The YDS Library recently received a collection of historically significant materials owned by the Shepard family, descendants of Timothy Dwight, Yale’s eighth president. What is in that collection that pertains to this history of Yale’s entanglement in slavery in the 18th century?

This collection was a major donation in 2019, because nothing like it, for sheer size and importance, had been made available in a long time. It includes pieces of original correspondence and other items by and about Jonathan Edwards, his wife Sarah Pierpont Edwards, and members of his family. But there is one key item: a receipt, dated 1756, of Edwards’ purchase of a three-year-old boy of color named Titus. That the Edwardses owned slaves, including Titus, was not new knowledge. The Yale edition of The Works of Jonathan Edwards, which the Edwards Center curates, has been disseminating this for more than a quarter of a century. But here was the actual record, and, in light of what happened in our country in 2020, with the murders of so many people of color, and the reappraisal of how our society is rooted in white supremacy, that document focused attention.

What input do you have for people who might appreciate Edwards as a pastor and theologian of great historical significance, but who are repelled by his enslavement of a three-year-old boy? Do his practices in any way nullify his theological contributions?
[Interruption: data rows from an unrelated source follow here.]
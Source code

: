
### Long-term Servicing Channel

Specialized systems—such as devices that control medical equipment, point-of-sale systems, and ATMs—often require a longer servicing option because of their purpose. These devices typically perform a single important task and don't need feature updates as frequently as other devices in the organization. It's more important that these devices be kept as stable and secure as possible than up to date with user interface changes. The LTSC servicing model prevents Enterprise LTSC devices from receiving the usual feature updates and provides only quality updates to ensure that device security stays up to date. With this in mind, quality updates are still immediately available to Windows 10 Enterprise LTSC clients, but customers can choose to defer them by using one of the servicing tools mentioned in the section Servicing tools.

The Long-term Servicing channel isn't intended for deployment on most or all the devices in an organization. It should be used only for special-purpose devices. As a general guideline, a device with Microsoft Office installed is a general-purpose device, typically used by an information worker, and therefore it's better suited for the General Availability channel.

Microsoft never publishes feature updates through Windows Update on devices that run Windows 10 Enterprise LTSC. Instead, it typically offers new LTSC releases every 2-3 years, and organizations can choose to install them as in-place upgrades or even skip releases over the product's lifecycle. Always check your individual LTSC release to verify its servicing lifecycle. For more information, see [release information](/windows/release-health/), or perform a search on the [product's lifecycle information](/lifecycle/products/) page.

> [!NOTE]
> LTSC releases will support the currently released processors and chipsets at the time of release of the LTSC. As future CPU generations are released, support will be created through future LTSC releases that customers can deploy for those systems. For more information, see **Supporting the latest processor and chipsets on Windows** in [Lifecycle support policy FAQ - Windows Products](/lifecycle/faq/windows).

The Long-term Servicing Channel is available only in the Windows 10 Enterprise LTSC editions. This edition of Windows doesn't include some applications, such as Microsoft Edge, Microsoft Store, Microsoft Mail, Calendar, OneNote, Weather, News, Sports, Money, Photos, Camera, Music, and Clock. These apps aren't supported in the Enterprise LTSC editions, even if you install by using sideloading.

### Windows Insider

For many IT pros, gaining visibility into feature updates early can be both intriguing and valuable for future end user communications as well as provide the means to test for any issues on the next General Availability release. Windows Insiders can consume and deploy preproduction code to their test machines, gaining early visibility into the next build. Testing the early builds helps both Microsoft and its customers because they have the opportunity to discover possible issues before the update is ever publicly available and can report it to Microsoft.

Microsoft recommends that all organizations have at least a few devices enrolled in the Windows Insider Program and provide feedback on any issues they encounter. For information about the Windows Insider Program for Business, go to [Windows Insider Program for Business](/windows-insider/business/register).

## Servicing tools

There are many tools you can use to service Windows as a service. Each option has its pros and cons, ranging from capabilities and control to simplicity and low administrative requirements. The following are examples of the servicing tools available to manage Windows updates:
Edwards was a formative figure in his own time and has had profound influence, on a global basis, in the succeeding centuries. But what must qualify that is his role as a defender of slavery and as a slaveowner, and his participation in a society that exploited and oppressed Native Americans and people of African descent. As we as a society take into account the persistence of racism, carefully studying and understanding the complicated histories behind this and other awful legacies, without obfuscation, becomes all the more vital. The Jonathan Edwards Center is committed to that task by making available the full and unexpurgated range of Edwards’ writings and by encouraging student and scholarly engagement with all aspects of his life, thought, and legacy. I would encourage those who use Edwards as a resource for their scholarship or for their ministry not simply to compartmentalize this aspect of Edwards’ life and thought, but to integrate it into an overall reconsideration of his significance.
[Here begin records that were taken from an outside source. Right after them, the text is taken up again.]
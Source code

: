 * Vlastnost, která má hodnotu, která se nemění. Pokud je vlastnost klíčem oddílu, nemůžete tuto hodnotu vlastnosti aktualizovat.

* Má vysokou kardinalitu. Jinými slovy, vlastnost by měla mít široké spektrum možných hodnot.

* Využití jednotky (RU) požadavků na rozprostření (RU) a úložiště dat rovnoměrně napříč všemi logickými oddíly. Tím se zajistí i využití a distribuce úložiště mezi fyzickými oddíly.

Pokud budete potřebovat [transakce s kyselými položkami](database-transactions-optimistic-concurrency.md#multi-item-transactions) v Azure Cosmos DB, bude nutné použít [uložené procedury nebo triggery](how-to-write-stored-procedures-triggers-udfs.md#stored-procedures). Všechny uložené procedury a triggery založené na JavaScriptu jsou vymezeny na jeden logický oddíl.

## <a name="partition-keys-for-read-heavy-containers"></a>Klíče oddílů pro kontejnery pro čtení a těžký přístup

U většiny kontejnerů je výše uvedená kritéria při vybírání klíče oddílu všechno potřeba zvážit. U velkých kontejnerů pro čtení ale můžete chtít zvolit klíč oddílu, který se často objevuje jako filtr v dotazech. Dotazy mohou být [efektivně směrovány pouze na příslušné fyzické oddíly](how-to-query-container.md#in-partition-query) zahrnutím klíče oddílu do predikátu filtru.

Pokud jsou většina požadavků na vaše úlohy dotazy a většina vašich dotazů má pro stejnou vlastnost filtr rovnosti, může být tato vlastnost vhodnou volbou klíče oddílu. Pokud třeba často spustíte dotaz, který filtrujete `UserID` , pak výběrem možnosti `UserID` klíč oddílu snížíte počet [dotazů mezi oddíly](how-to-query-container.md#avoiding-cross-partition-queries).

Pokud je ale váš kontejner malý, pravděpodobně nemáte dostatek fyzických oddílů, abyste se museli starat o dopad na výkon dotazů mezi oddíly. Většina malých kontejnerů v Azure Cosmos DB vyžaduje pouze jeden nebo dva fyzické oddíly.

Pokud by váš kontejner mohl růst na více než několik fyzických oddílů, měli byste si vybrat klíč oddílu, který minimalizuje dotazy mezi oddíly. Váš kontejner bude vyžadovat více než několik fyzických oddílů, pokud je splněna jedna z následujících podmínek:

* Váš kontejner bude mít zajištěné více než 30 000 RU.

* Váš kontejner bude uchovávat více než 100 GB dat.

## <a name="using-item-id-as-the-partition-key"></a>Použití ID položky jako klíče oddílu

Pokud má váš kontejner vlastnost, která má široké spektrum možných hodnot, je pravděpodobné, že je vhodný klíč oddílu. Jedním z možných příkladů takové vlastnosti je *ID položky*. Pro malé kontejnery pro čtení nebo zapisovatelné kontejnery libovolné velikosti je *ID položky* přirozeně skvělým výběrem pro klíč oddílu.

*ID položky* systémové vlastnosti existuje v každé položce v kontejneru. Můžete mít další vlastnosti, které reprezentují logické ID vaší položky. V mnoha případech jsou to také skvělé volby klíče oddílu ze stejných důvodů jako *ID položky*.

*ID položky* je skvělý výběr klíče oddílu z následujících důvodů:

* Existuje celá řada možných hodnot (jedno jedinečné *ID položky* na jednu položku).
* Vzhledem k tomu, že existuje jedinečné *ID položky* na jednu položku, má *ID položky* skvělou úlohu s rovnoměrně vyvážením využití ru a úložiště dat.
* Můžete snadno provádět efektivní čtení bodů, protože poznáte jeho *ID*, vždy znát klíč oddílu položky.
Speaking of Edwards’ theology, what did he say about slavery in his sermons and writings, and how did his views change over his lifetime?

He actually did not speak too often or too explicitly about slaves and slavery, either in his public or private writings. What lies ahead is to visit his corpus anew with an eye to appreciating how assumptions about racial hierarchies are reflected in them. However, there is one document, a draft of a letter or address from the early 1740s, in which he comes out against the “slave trade,” the illegal kidnapping of free Africans into bondage, where before he had purchased enslaved persons through this system. This was only a one step towards the outright call for immediate emancipation of enslaved persons and complete abolition of slavery that Edwards’ disciples called for several decades later, but it was a change nonetheless.

You have been at Yale for more than 30 years. How have the university and divinity school changed over that time with respect to the slavery and racism in the institutions’ histories?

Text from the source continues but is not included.